(Data supplied)

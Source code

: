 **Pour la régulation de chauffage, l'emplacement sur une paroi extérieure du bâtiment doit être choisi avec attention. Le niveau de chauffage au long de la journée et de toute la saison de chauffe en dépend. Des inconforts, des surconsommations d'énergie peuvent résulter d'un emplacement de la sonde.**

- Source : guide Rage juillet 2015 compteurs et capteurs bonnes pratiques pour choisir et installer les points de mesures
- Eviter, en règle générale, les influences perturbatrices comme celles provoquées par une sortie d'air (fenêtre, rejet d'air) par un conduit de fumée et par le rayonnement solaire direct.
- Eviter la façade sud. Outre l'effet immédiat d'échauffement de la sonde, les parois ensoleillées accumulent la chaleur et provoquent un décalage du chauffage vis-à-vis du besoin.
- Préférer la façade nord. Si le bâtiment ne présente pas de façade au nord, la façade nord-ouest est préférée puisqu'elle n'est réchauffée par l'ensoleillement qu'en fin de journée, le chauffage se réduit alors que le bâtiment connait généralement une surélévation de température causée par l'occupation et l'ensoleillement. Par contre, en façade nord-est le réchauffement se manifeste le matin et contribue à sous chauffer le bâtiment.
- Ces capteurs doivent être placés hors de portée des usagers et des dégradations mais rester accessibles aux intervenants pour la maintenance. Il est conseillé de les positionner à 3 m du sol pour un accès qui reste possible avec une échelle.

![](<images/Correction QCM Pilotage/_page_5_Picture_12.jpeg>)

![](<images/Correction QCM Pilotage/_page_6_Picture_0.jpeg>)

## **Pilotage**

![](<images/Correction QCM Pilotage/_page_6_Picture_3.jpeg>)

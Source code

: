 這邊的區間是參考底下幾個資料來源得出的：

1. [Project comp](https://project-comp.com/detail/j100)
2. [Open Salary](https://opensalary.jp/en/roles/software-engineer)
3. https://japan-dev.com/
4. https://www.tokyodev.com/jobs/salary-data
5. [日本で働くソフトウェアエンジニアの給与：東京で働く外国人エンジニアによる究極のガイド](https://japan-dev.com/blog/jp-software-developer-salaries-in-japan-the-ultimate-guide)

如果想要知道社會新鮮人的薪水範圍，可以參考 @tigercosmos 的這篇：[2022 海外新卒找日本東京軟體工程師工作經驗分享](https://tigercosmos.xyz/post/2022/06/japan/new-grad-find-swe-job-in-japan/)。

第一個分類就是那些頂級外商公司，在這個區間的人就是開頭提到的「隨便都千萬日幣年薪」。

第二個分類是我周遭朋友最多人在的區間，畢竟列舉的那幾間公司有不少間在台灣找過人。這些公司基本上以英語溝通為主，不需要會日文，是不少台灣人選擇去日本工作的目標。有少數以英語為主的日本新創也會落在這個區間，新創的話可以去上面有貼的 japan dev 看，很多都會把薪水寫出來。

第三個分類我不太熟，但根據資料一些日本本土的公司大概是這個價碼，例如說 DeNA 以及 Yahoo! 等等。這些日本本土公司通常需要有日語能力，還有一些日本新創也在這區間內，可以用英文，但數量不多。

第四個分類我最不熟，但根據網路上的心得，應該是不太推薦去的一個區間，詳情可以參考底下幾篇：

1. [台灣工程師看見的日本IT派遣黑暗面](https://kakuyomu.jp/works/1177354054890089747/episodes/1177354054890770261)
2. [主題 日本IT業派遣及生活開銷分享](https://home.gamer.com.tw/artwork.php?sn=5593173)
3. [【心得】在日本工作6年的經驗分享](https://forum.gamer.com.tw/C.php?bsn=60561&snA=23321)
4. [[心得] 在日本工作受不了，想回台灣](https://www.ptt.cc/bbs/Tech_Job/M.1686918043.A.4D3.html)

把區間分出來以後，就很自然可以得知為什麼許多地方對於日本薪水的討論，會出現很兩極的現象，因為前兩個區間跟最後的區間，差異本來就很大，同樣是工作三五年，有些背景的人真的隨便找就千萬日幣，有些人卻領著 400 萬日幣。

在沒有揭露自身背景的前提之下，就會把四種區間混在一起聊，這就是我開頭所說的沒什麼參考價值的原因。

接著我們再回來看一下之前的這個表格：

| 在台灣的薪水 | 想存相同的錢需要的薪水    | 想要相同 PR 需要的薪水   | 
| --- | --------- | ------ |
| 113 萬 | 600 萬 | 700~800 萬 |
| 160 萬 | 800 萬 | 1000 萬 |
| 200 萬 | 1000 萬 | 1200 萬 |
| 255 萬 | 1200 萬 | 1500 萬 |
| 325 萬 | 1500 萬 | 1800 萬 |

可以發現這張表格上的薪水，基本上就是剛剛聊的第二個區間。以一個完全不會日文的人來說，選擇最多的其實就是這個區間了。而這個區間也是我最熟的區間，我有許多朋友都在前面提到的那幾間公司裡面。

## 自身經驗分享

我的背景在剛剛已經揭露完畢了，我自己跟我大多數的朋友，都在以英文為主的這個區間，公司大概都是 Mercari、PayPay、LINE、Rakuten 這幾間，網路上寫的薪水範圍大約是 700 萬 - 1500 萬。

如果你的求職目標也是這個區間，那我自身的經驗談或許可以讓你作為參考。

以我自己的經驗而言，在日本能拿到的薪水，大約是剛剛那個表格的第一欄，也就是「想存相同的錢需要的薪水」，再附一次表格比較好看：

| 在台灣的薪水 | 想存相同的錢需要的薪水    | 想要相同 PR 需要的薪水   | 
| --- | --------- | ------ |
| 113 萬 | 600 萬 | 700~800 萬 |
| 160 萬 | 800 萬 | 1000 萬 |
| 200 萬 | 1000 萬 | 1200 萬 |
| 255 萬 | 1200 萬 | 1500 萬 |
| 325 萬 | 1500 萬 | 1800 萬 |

(Work task) Search the material above for "gamer". Pull out each line where it shows up.

(Solved problem)
2. [主題 日本IT業派遣及生活開銷分享](https://home.gamer.com.tw/artwork.php?sn=5593173)
3. [【心得】在日本工作6年的經驗分享](https://forum.gamer.com.tw/C.php?bsn=60561&snA=23321)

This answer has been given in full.